#### [What the exercise asks]
For the entries that follow, restate word for word the line containing "-🏗️ Estou construindo", the line containing "<!-- Skills: Programming Languages -->", and every line that lies between them.

Collection entries:
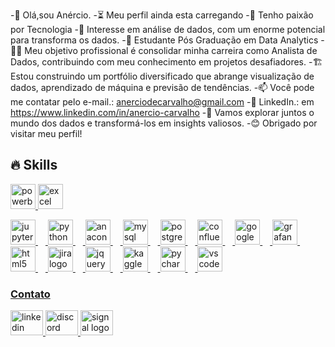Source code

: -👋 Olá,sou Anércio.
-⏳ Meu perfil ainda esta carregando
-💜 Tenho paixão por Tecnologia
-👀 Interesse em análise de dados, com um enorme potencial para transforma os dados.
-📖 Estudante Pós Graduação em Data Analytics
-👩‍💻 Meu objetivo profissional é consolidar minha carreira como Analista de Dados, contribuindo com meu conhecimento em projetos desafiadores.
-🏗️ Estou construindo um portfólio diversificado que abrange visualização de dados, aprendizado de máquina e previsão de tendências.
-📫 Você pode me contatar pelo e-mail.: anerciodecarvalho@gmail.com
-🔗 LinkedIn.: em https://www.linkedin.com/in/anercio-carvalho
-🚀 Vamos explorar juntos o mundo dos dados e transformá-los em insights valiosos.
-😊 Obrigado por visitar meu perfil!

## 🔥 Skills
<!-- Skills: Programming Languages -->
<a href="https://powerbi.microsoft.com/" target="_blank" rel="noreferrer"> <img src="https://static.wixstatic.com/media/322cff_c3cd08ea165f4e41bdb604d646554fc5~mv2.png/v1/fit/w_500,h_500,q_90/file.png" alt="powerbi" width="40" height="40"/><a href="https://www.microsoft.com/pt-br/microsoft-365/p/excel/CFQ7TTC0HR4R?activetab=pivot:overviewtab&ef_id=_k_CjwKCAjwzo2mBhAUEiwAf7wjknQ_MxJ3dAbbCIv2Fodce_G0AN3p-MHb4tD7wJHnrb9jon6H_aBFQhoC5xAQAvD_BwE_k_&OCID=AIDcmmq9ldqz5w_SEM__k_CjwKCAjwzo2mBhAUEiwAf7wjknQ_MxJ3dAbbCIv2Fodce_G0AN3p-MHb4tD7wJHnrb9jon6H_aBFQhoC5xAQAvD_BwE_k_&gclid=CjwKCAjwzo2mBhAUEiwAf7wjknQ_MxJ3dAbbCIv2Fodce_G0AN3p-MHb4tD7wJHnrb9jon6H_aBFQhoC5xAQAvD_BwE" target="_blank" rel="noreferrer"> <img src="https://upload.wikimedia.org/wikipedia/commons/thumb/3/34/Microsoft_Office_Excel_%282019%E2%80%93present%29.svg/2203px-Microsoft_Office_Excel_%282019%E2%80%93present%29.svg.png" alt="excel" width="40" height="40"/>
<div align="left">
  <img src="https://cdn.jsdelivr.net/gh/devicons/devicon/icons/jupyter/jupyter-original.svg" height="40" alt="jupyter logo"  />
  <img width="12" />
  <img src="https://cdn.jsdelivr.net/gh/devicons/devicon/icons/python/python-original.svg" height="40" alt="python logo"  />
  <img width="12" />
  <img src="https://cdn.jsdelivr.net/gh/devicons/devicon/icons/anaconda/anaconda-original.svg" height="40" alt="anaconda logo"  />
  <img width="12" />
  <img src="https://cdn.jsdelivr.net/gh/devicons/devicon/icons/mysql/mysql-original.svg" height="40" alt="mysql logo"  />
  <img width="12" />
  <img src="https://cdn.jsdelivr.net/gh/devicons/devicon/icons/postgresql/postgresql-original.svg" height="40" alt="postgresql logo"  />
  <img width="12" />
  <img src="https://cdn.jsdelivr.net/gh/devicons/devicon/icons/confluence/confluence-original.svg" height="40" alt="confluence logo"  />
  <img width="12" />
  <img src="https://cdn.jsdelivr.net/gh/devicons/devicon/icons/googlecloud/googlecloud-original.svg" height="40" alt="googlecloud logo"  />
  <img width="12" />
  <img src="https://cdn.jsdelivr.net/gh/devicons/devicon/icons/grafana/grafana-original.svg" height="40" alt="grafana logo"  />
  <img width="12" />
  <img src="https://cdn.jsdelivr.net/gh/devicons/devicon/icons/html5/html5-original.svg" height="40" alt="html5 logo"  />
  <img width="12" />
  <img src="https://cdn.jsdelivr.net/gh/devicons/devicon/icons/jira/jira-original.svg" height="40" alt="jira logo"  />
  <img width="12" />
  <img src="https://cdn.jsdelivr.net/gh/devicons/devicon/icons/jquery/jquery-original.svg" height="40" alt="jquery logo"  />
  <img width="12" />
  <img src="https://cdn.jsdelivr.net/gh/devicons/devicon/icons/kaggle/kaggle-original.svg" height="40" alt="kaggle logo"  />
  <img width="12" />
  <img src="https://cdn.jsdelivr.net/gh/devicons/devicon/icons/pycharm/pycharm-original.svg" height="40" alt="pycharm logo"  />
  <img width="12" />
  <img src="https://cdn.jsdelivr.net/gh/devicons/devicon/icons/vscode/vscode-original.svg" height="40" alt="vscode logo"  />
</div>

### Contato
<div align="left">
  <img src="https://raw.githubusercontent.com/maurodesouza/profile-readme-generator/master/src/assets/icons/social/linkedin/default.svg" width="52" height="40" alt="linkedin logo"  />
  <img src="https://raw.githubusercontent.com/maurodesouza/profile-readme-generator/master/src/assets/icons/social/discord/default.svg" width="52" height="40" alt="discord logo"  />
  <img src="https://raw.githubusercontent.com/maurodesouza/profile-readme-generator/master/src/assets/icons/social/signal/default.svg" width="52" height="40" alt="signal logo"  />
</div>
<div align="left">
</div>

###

---

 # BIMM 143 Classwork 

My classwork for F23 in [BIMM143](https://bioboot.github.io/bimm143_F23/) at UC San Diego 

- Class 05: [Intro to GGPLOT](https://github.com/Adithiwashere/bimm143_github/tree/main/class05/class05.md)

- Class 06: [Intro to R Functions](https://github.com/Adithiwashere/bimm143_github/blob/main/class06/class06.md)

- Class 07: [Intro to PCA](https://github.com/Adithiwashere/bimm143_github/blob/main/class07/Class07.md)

#### [Result of this task]
-🏗️ Estou construindo um portfólio diversificado que abrange visualização de dados, aprendizado de máquina e previsão de tendências.
-📫 Você pode me contatar pelo e-mail.: anerciodecarvalho@gmail.com
-🔗 LinkedIn.: em https://www.linkedin.com/in/anercio-carvalho
-🚀 Vamos explorar juntos o mundo dos dados e transformá-los em insights valiosos.
-😊 Obrigado por visitar meu perfil!

## 🔥 Skills
<!-- Skills: Programming Languages -->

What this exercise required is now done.